PySpark RDD(Resilient Distributed Dataset)

In this tutorial, we will learn about building blocks of PySpark called Resilient Distributed Dataset that is popularly known as PySpark RDD.

As we have discussed in PySpark introduction, Apache Spark is one of the best frameworks for the Big Data Analytics. This technology becomes more effective and easier when it integrated with Python. It provides us extremely handy and easy to use API called PySpark.

What are PySpark RDDs?

RDDs are most essential part of the PySpark or we can say backbone of PySpark. It is one of the fundamental schema-less data structures, that can handle both structured and unstructured data. It makes in-memory data sharing 10 - 100x faster in comparison of network and disk sharing.

"Resilient Distributed Datasets (RDD) is a distributed memory abstraction that helps a programmer to perform in-memory computations on large cluster." One of the important advantages of RDD is fault tolerance, it means if any failure occurs it recovers automatically.

RDD divides data into smaller parts based on a key. The benefit of dividing data into smaller chunks is that if one executor node fails, another node will still process the data. These are able to recover quickly from any issues as the same data chunks are replicated across multiple executor nodes.
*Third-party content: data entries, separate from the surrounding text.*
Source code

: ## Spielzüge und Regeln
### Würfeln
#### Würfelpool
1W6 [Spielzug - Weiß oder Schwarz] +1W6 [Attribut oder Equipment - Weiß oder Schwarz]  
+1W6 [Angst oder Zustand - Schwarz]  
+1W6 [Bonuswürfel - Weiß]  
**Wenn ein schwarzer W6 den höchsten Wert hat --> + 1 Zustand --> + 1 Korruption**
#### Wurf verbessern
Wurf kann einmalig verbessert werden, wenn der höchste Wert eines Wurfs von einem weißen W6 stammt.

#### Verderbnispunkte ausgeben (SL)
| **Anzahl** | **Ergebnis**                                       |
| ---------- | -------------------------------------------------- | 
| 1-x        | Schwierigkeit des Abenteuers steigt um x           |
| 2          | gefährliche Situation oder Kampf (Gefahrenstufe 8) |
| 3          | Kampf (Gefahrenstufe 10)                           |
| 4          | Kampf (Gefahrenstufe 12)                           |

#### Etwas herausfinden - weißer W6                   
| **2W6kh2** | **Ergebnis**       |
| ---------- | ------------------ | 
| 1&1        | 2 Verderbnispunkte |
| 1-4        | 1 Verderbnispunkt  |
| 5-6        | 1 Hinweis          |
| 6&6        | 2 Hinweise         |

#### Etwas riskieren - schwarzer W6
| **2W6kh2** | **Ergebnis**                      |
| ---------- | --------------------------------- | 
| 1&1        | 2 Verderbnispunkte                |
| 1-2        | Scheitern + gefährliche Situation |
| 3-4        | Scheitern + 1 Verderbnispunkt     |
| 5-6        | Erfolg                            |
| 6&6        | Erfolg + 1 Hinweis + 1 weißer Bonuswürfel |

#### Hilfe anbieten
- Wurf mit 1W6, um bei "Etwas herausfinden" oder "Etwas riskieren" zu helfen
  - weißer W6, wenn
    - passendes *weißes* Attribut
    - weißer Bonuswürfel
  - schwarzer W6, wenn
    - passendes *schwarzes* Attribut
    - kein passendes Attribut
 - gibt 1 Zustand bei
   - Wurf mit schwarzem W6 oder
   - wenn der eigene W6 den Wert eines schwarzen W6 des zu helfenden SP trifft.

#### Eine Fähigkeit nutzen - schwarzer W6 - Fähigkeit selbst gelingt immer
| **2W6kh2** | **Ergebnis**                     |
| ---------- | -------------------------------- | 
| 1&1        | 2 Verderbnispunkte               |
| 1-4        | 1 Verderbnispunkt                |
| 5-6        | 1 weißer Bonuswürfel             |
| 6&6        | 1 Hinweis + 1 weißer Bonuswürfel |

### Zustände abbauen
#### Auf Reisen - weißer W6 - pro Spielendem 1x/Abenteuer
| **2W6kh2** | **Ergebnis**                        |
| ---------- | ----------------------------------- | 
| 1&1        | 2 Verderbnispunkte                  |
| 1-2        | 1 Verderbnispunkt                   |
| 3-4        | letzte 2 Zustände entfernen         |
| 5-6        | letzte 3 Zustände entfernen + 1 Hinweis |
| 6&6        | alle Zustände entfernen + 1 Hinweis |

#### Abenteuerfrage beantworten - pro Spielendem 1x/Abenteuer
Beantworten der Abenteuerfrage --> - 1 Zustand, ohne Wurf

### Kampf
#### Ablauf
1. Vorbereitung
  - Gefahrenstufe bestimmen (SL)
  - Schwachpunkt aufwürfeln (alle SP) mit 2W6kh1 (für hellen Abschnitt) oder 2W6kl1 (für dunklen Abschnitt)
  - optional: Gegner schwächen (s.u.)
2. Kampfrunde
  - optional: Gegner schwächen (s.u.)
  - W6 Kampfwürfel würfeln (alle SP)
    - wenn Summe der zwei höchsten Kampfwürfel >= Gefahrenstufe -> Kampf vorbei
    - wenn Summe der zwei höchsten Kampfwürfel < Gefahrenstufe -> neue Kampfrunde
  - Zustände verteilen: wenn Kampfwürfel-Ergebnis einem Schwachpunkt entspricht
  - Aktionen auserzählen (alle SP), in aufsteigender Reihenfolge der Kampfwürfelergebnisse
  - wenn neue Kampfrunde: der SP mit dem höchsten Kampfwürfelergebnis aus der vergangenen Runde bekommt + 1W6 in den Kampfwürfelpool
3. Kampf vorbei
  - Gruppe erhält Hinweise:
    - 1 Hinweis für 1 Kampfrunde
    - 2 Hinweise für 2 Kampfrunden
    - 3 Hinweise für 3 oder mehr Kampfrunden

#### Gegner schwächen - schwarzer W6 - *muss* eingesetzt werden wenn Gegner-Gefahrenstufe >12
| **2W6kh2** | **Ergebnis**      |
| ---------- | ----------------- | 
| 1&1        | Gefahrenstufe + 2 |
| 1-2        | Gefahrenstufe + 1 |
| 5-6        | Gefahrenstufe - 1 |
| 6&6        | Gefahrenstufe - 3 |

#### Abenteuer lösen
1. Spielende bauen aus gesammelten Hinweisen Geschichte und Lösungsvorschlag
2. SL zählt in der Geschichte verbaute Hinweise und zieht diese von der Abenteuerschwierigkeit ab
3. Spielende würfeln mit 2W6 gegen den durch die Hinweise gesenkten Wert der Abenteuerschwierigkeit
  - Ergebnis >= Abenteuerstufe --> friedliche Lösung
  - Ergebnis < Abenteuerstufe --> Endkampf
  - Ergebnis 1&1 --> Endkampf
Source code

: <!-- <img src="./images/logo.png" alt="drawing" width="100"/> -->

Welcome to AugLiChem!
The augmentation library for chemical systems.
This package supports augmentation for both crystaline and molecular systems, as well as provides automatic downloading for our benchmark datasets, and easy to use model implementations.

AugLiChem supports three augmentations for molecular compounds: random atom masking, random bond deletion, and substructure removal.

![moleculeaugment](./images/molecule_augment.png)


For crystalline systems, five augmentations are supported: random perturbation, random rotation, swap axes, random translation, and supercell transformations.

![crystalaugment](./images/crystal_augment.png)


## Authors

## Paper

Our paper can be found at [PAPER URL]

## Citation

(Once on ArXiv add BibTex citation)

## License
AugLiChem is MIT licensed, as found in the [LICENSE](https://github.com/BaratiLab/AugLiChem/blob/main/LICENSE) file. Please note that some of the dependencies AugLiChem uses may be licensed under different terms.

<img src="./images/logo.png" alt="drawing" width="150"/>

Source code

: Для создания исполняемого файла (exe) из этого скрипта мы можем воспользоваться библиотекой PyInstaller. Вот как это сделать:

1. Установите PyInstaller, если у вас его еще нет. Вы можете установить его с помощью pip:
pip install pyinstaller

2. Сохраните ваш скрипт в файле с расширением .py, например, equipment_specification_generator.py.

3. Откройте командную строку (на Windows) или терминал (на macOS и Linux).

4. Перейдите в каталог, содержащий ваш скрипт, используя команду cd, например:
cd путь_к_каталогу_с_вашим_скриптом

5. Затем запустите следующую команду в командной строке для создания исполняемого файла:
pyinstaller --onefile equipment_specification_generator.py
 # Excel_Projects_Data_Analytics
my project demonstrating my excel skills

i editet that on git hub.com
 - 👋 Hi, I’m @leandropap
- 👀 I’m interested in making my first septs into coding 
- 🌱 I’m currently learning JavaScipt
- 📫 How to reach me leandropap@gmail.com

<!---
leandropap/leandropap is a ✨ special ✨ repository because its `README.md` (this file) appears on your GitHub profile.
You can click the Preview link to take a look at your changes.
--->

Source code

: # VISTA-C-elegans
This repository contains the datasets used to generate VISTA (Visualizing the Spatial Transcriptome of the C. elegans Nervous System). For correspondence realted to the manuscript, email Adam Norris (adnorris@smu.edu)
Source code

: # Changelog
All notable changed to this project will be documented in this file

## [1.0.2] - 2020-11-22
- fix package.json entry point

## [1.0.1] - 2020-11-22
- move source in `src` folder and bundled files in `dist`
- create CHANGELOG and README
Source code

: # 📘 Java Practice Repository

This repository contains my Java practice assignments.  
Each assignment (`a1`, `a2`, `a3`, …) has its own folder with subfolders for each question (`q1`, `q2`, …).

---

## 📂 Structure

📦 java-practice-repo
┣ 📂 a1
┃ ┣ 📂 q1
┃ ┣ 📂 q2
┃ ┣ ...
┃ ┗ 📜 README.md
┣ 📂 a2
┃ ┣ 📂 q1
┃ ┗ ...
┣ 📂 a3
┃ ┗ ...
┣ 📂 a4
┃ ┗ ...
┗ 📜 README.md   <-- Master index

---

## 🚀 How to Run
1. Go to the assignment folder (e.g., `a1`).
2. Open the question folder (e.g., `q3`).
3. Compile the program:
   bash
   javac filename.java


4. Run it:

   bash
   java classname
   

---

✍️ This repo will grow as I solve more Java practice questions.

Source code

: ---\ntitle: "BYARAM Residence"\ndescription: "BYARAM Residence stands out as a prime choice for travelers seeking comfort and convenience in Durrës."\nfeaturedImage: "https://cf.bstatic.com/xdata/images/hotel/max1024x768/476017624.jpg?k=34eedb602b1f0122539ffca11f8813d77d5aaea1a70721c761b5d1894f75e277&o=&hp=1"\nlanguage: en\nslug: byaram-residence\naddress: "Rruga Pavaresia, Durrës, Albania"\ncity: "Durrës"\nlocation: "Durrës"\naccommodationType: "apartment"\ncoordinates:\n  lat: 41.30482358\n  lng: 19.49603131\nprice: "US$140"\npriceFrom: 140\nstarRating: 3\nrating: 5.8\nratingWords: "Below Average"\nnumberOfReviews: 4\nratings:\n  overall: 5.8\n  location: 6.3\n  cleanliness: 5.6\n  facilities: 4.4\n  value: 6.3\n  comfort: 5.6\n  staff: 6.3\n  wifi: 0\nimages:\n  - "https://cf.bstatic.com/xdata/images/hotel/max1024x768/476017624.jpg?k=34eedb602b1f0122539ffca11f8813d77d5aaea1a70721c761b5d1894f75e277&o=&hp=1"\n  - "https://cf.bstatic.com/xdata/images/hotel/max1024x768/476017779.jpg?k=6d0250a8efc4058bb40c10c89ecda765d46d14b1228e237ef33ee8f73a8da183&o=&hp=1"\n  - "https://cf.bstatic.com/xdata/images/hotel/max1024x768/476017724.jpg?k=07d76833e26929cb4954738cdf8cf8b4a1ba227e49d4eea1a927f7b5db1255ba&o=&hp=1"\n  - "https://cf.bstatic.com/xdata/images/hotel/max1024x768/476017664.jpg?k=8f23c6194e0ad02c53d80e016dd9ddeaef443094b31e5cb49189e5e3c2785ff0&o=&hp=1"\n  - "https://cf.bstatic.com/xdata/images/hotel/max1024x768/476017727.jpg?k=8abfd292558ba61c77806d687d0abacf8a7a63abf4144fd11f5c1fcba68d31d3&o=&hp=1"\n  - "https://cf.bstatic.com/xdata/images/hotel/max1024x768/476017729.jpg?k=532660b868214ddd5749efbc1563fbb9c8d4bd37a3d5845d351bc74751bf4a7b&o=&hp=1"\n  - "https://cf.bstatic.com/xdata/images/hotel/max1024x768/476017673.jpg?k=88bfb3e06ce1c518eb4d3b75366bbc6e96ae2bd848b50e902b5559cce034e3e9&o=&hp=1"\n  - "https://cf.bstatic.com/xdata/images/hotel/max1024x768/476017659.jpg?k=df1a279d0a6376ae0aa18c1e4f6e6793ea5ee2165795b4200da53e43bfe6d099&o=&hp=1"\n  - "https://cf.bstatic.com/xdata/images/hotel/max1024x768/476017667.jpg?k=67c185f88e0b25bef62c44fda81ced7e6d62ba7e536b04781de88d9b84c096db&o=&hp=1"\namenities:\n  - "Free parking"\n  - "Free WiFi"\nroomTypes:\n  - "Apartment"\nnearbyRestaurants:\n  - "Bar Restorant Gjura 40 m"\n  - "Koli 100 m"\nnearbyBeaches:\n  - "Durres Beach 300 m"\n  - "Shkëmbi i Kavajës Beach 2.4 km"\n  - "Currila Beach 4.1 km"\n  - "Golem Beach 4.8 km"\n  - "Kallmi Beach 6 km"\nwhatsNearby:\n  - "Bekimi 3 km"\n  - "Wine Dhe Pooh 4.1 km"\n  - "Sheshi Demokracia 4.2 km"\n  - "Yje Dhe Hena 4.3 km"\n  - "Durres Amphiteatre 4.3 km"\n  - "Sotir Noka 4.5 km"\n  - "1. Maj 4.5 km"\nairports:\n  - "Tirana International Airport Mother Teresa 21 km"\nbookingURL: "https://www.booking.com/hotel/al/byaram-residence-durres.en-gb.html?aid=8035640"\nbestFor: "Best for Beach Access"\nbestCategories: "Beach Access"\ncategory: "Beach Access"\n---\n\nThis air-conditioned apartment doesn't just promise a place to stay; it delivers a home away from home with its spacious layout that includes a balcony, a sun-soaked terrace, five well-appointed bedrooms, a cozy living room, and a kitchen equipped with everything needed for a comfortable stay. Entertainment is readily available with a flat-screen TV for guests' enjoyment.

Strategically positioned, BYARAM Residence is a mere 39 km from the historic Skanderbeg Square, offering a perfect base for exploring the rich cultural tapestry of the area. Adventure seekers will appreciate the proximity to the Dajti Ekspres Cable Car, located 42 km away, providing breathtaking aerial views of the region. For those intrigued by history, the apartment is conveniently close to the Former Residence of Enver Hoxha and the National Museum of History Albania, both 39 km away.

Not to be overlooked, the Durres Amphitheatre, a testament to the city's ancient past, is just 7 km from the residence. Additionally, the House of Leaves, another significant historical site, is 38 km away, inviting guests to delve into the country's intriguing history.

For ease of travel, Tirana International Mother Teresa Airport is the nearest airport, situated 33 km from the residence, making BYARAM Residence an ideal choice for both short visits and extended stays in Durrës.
It provides the functionality to perform functional calculation against dataset very quickly by binding the multiple nodes.

RDD becomes immutable when it is created. Immutable mean, we cannot modify an object once it created, but it can surely be transforme.

Features of RDD

Various features of PySpark RDDs are following:

In-memory Computation

PySpark provides provision of in-memory computation. Computed results are stored in distributed memory (RAM) instead of stable storage (disk). It provides very fast computation

Lazy Evolution

Transformation in PySpark RDDs is lazy. It doesn't compute the result immediately means that execution does not start until an action is triggered. When we call some operation in RDD for transformation, it does not execute immediately. Lazy Evolution plays an important role in saving calculation overhead. It provides the optimization by reducing the number of queries.

Fault Tolerant

RDDs track data lineage information to reconstruct lost data automatically. If failure occurs in any partition of RDDs, then that partition can be re-computed from the original fault tolerant input dataset to create it.

Immutability

The created data can be retrieved anytime but its value can't be changed. RDDs can only be created through deterministic operations.

Partitioning

RDDs are the collection of various data items that are so huge in size. Because of its size they cannot fit into a single node and must be partitioned across various nodes.

Persistence

It is an optimization technique where we can save the result of RDD evaluation. It stores the intermediate result so that we can use it further if required. It reduces the computation complexity.

Coarse-Gained Operation

The coarse grained operation means that we can transform the whole dataset but not individual element on the dataset. On the other hand, fine grained mean we can transform individual element on the dataset.

Create RDDs

PySpark provides two methods to create RDDs: loading an external dataset, or distributing a set of collection of objects. We can create RDDs using the parallelize() function which accepts an already existing collection in program and pass the same to the Spark Context. It is the simplest way to create RDDs. Consider the following code:

Using parallelize()

from pyspark.sql import SparkSession
spark = SparkSession \
.builder \
.appName("PySpark create using parallelize() function RDD example") \
.config("spark.some.config.option", "some-value") \
.getOrCreate()
df = spark.sparkContext.parallelize([(12, 20, 35, 'a b c'),
(41, 58, 64, 'd e f'),
(70, 85, 90, 'g h i')]).toDF(['col1', 'col2', 'col3','col4'])
df.show()

Output:

+----+----+----+-----+
|col1|col2|col3| col4|
+----+----+----+-----+
|  12|  20|  35|a b c|
|  41|  58|  64|d e f|
|  70|  85|  90|g h i|
+----+----+----+-----+

Using createDataFrame() Function

from pyspark.sql import SparkSession
spark = SparkSession \
.builder \
.appName("PySpark Create RDD example") \
.config("spark.some.config.option", "some-value") \
.getOrCreate()
Student = spark.createDataFrame([
('009001', 'Anuj', '70%', 'B.tech(cs)'),
('009002', 'Sachin', '80%', 'B.tech(cs)'),
('008005', 'Yogesh', '94%', 'MCA'),
('007014', 'Ananya', '98%', 'MCA')],
['Roll_Num', 'Name', 'Percentage','Department']
)
Student.show()

Output:

The above code will give the following RDD data.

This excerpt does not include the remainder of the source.